* **Material shown**:
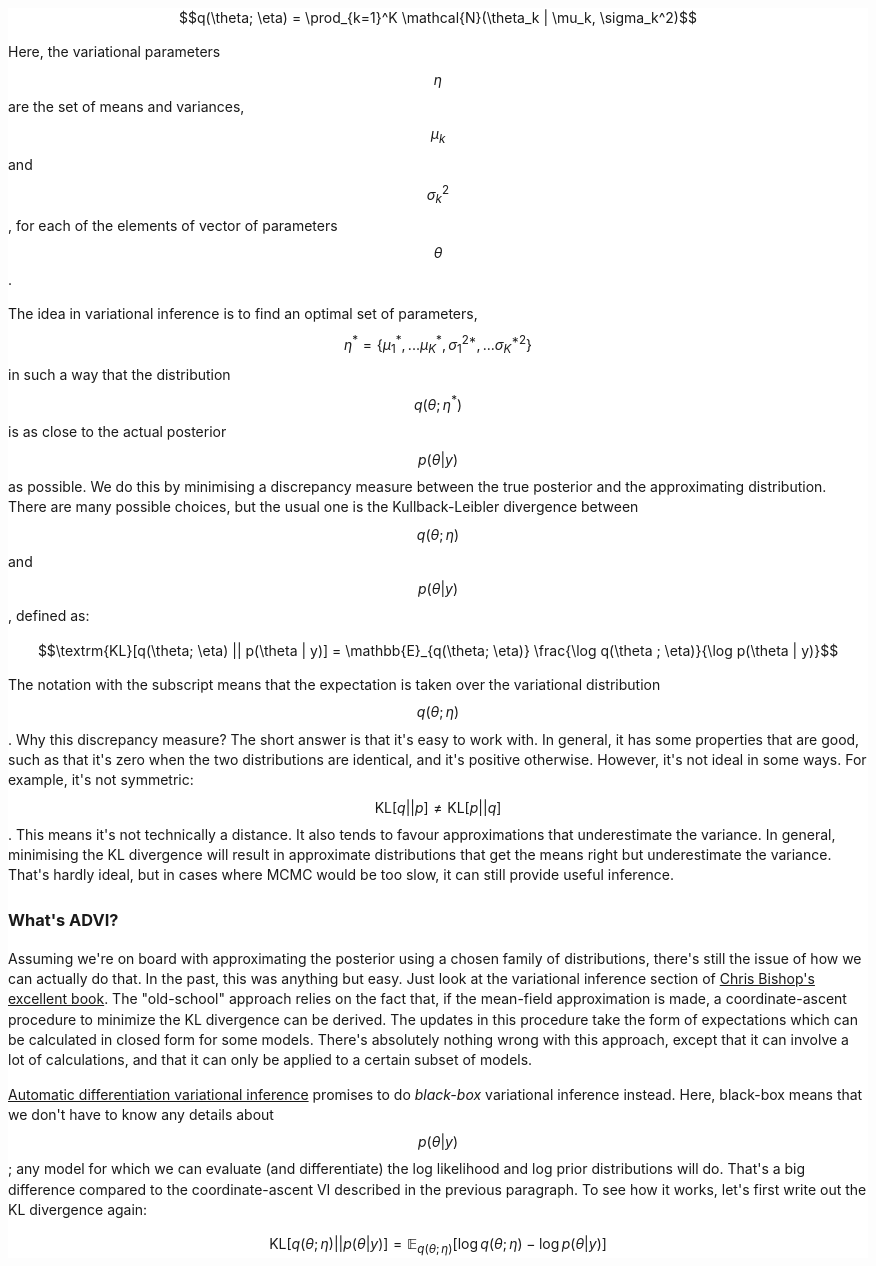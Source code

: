 $$q(\theta; \eta) = \prod_{k=1}^K \mathcal{N}(\theta_k | \mu_k, \sigma_k^2)$$

Here, the variational parameters $$\eta$$ are the set of means and variances,
$$\mu_k$$ and $$\sigma_k^2$$, for each of the elements of vector of parameters
$$\theta$$.

The idea in variational inference is to find an optimal set of parameters,
$$\eta^* = \{\mu_1^*, ... \mu_K^*, \sigma^{2*}_1, ... \sigma^{*2}_K\}$$ in such
a way that the distribution $$q(\theta; \eta^*)$$ is as close to the actual
posterior $$p(\theta | y)$$ as possible. We do this by minimising a discrepancy
measure between the true posterior and the approximating distribution. There are
many possible choices, but the usual one is the Kullback-Leibler divergence
between $$q(\theta; \eta)$$ and $$p(\theta | y)$$, defined as:

$$\textrm{KL}[q(\theta; \eta) || p(\theta | y)] = \mathbb{E}_{q(\theta; \eta)}
\frac{\log q(\theta ; \eta)}{\log p(\theta | y)}$$

The notation with the subscript means that the expectation is taken over the
variational distribution $$q(\theta; \eta)$$. Why this discrepancy measure? The
short answer is that it's easy to work with. In general, it has some properties
that are good, such as that it's zero when the two distributions are identical,
and it's positive otherwise. However, it's not ideal in some ways. For example,
it's not symmetric: $$\textrm{KL}[q || p] \neq \textrm{KL}[p || q]$$. This means
it's not technically a distance. It also tends to favour approximations that
underestimate the variance. In general, minimising the KL divergence will result
in approximate distributions that get the means right but underestimate the
variance. That's hardly ideal, but in cases where MCMC would be too slow, it can
still provide useful inference.

### What's ADVI?

Assuming we're on board with approximating the posterior using a chosen family
of distributions, there's still the issue of how we can actually do that. In the
past, this was anything but easy. Just look at the variational inference section
of [Chris Bishop's excellent
book](https://www.microsoft.com/en-us/research/uploads/prod/2006/01/Bishop-Pattern-Recognition-and-Machine-Learning-2006.pdf). The
"old-school" approach relies on the fact that, if the mean-field approximation
is made, a coordinate-ascent procedure to minimize the KL divergence can be
derived. The updates in this procedure take the form of expectations which can
be calculated in closed form for some models. There's absolutely nothing wrong
with this approach, except that it can involve a lot of calculations, and that
it can only be applied to a certain subset of models.

[Automatic differentiation variational
inference](https://jmlr.org/papers/v18/16-107.html) promises to do _black-box_
variational inference instead. Here, black-box means that we don't have to know
any details about $$p(\theta | y)$$; any model for which we can evaluate (and
differentiate) the log likelihood and log prior distributions will do. That's a
big difference compared to the coordinate-ascent VI described in the previous
paragraph. To see how it works, let's first write out the KL divergence again:

$$\textrm{KL}[q(\theta;\eta) || p(\theta | y)] = \mathbb{E}_{q(\theta;\eta)}
[\log q(\theta; \eta) - \log p(\theta|y)]$$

* **Task instructions**: Retype, exactly and only, the lines running from the one with "paragraph. To see" through the final line of the listing above.

* **Solution for this problem**:
paragraph. To see how it works, let's first write out the KL divergence again:

$$\textrm{KL}[q(\theta;\eta) || p(\theta | y)] = \mathbb{E}_{q(\theta;\eta)}
[\log q(\theta; \eta) - \log p(\theta|y)]$$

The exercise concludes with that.